Strong Exports, Weak Imports Narrow US Trade Deficit

A 0.7 percent year-over-year decline of U.S imports in May and the second-best month ever for the exports of goods and services helped pull the U.S. trade deficit down 3.8 percent from April to $48.7 billion.

Exports of manufactured goods, particularly transportation equipment, have been key to driving down the trade deficit, according to the Commerce Department. Manufactured exports in the first five months of 2012 rose 9 percent year-over-year to $556.5 billion. The U.S. manufacturing might be slowing, however, as a key index of production shrank for the first time in June.

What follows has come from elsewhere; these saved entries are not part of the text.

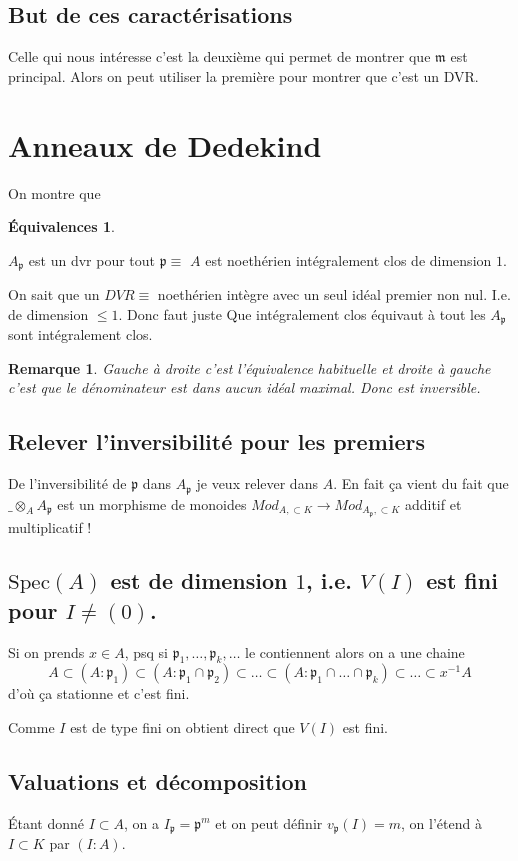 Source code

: \documentclass[a4paper,12pt]{book}
\newcommand{\m}{\mathfrak m}
\newcommand{\p}{\mathfrak p}
\newcommand{\Spec}{\textrm{Spec}}
\theoremstyle{plain}
\newtheorem{rem}{Remarque}
\theoremstyle{definition}
\newtheorem*{eq}{Équivalences}
\theoremstyle{remark}
\begin{document}
\subsection{But de ces caractérisations}
Celle qui nous intéresse c'est la deuxième qui permet de montrer
que $\m$ est principal. Alors on peut utiliser la première
pour montrer que c'est un DVR.

\section{Anneaux de Dedekind}
On montre que 
\begin{eq}
    \begin{center}
	$A_\p$ est un dvr pour tout $\p\equiv$ $A$ est
	noethérien intégralement clos de dimension $1$.
    \end{center}
\end{eq}
On sait que un $DVR\equiv$ noethérien intègre avec un seul
idéal premier non nul. I.e. de dimension $\leq 1$. Donc faut juste
Que intégralement clos équivaut à tout les $A_\p$ sont 
intégralement clos.
\begin{rem}
    Gauche à droite c'est l'équivalence habituelle et droite à
    gauche c'est que le dénominateur est dans aucun idéal maximal.
    Donc est inversible.
\end{rem}


\subsection{Relever l'inversibilité pour les premiers}
De l'inversibilité de $\p$ dans $A_\p$ je veux relever dans $A$.
En fait ça vient du fait que $\_\otimes_A A_\p$ est un morphisme
de monoides $Mod_{A,\subset K}\to Mod_{A_\p,\subset K}$ additif
et multiplicatif !

\subsection{$\Spec(A)$ est de dimension $1$, i.e. $V(I)$ est fini
pour $I\ne (0)$.}

Si on prends $x\in A$, psq si $\p_1,\ldots,\p_k,\ldots$ le
contiennent alors on a une chaine 
\[A\subset (A:\p_1)\subset (A:\p_1\cap \p_2)\subset \ldots\subset
(A:\p_1\cap\ldots\cap \p_k)\subset \ldots\subset x^{-1}A\]
d'où ça stationne et c'est fini. 

Comme $I$ est de type fini on obtient direct que $V(I)$ est fini.
\subsection{Valuations et décomposition}
Étant donné $I\subset A$, on a $I_\p=\p^m$ et on peut définir
$v_\p(I)=m$, on l'étend à $I\subset K$ par $(I:A)$.
\end{document}
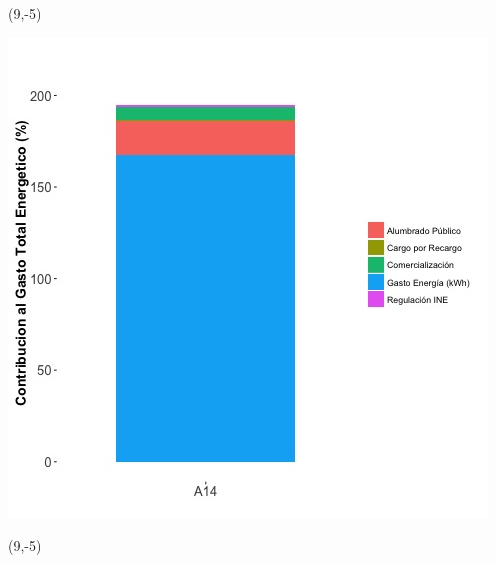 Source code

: \documentclass{article}\usepackage[]{graphicx}\usepackage[]{color}
\newenvironment{knitrout}{}{} %
\begin{document}
 \begin{textblock}{1}(9,-5)
\begin{minipage}{20em}
\begingroup

\endgroup
\end{minipage}
\end{textblock}

\begin{knitrout}
\color{fgcolor}
\includegraphics[scale=0.65]{figure/A14_costvars_plot.jpg} 
\end{knitrout}

 \begin{textblock}{1}(9,-5)
\begin{minipage}{20em}
\begingroup

\endgroup
\end{minipage}
\end{textblock}
\end{document}

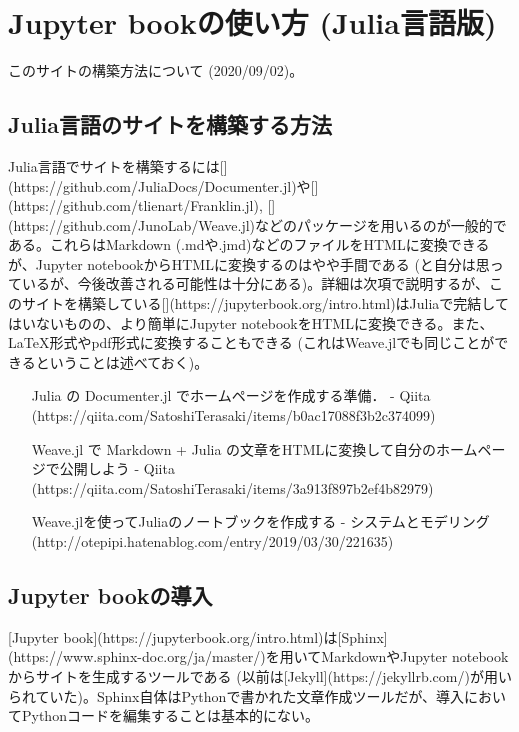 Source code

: \section{Jupyter bookの使い方 (Julia言語版)
}
このサイトの構築方法について (2020/09/02)。



\subsection{Julia言語のサイトを構築する方法
}
Julia言語でサイトを構築するには[\textbf{}](https://github.com/JuliaDocs/Documenter.jl)や[\textbf{}](https://github.com/tlienart/Franklin.jl), [\textbf{}](https://github.com/JunoLab/Weave.jl)などのパッケージを用いるのが一般的である。これらはMarkdown (.mdや.jmd)などのファイルをHTMLに変換できるが、Jupyter notebookからHTMLに変換するのはやや手間である (と自分は思っているが、今後改善される可能性は十分にある)。詳細は次項で説明するが、このサイトを構築している[\textbf{}](https://jupyterbook.org/intro.html)はJuliaで完結してはいないものの、より簡単にJupyter notebookをHTMLに変換できる。また、LaTeX形式やpdf形式に変換することもできる (これはWeave.jlでも同じことができるということは述べておく)。



\begin{itemize}
\item [Julia の Documenter.jl でホームページを作成する準備． - Qiita](https://qiita.com/SatoshiTerasaki/items/b0ac17088f3b2c374099)

\item [Weave.jl で Markdown + Julia の文章をHTMLに変換して自分のホームページで公開しよう - Qiita](https://qiita.com/SatoshiTerasaki/items/3a913f897b2ef4b82979)

\item [Weave.jlを使ってJuliaのノートブックを作成する - システムとモデリング](http://otepipi.hatenablog.com/entry/2019/03/30/221635)

\end{itemize}


\subsection{Jupyter bookの導入
}
[Jupyter book](https://jupyterbook.org/intro.html)は[Sphinx](https://www.sphinx-doc.org/ja/master/)を用いてMarkdownやJupyter notebookからサイトを生成するツールである (以前は[Jekyll](https://jekyllrb.com/)が用いられていた)。Sphinx自体はPythonで書かれた文章作成ツールだが、導入においてPythonコードを編集することは基本的にない。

“U.S. exports posted their second-highest level on record in May despite some tough economic conditions abroad, confirming the progress we are making on the path to achieving the president’s goal of doubling exports by the end of 2014,” Acting Commerce Secretary Rebecca Blank said. “We are on track toward exceeding last year’s export total of $2.1 trillion, which supported 9.7 million jobs."

Transportation equipment, including aerospace products, motor vehicles and railroad rolling stock, accounted for $218 billion of U.S. exports in 2011, the largest category of merchandise exports. Nearly half of all transportation equipment exports were shipped to U.S. trade agreement partners.

The lower average price for imported crude oil also aided in lowering the trade deficit, as oil fetched on average $107.91 a barrel in May, a $2.04 decrease from the average price in April.